▶

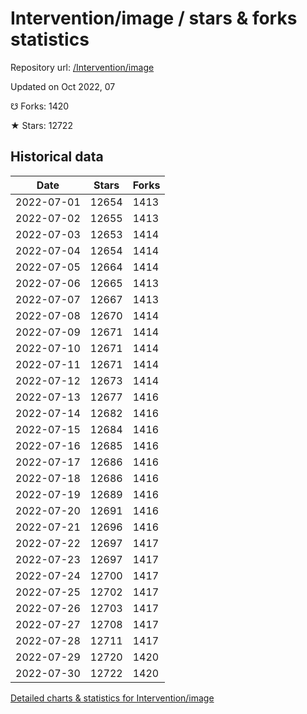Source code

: # Intervention/image / stars & forks statistics

Repository url: [/Intervention/image](https://github.com/Intervention/image)

Updated on Oct 2022, 07

☋ Forks: 1420

★ Stars: 12722

## Historical data
| Date | Stars | Forks |
|------|-------|-------|
| 2022-07-01 | 12654 | 1413 | 
| 2022-07-02 | 12655 | 1413 | 
| 2022-07-03 | 12653 | 1414 | 
| 2022-07-04 | 12654 | 1414 | 
| 2022-07-05 | 12664 | 1414 | 
| 2022-07-06 | 12665 | 1413 | 
| 2022-07-07 | 12667 | 1413 | 
| 2022-07-08 | 12670 | 1414 | 
| 2022-07-09 | 12671 | 1414 | 
| 2022-07-10 | 12671 | 1414 | 
| 2022-07-11 | 12671 | 1414 | 
| 2022-07-12 | 12673 | 1414 | 
| 2022-07-13 | 12677 | 1416 | 
| 2022-07-14 | 12682 | 1416 | 
| 2022-07-15 | 12684 | 1416 | 
| 2022-07-16 | 12685 | 1416 | 
| 2022-07-17 | 12686 | 1416 | 
| 2022-07-18 | 12686 | 1416 | 
| 2022-07-19 | 12689 | 1416 | 
| 2022-07-20 | 12691 | 1416 | 
| 2022-07-21 | 12696 | 1416 | 
| 2022-07-22 | 12697 | 1417 | 
| 2022-07-23 | 12697 | 1417 | 
| 2022-07-24 | 12700 | 1417 | 
| 2022-07-25 | 12702 | 1417 | 
| 2022-07-26 | 12703 | 1417 | 
| 2022-07-27 | 12708 | 1417 | 
| 2022-07-28 | 12711 | 1417 | 
| 2022-07-29 | 12720 | 1420 | 
| 2022-07-30 | 12722 | 1420 | 


[Detailed charts & statistics for Intervention/image](https://reviewgithub.com/rep/Intervention/image)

◀

TASK OBJECTIVE: Which of the lines above contain "Intervention"? Return them all.

TASK OUTPUT:
: # Intervention/image / stars & forks statistics
Repository url: [/Intervention/image](https://github.com/Intervention/image)
[Detailed charts & statistics for Intervention/image](https://reviewgithub.com/rep/Intervention/image)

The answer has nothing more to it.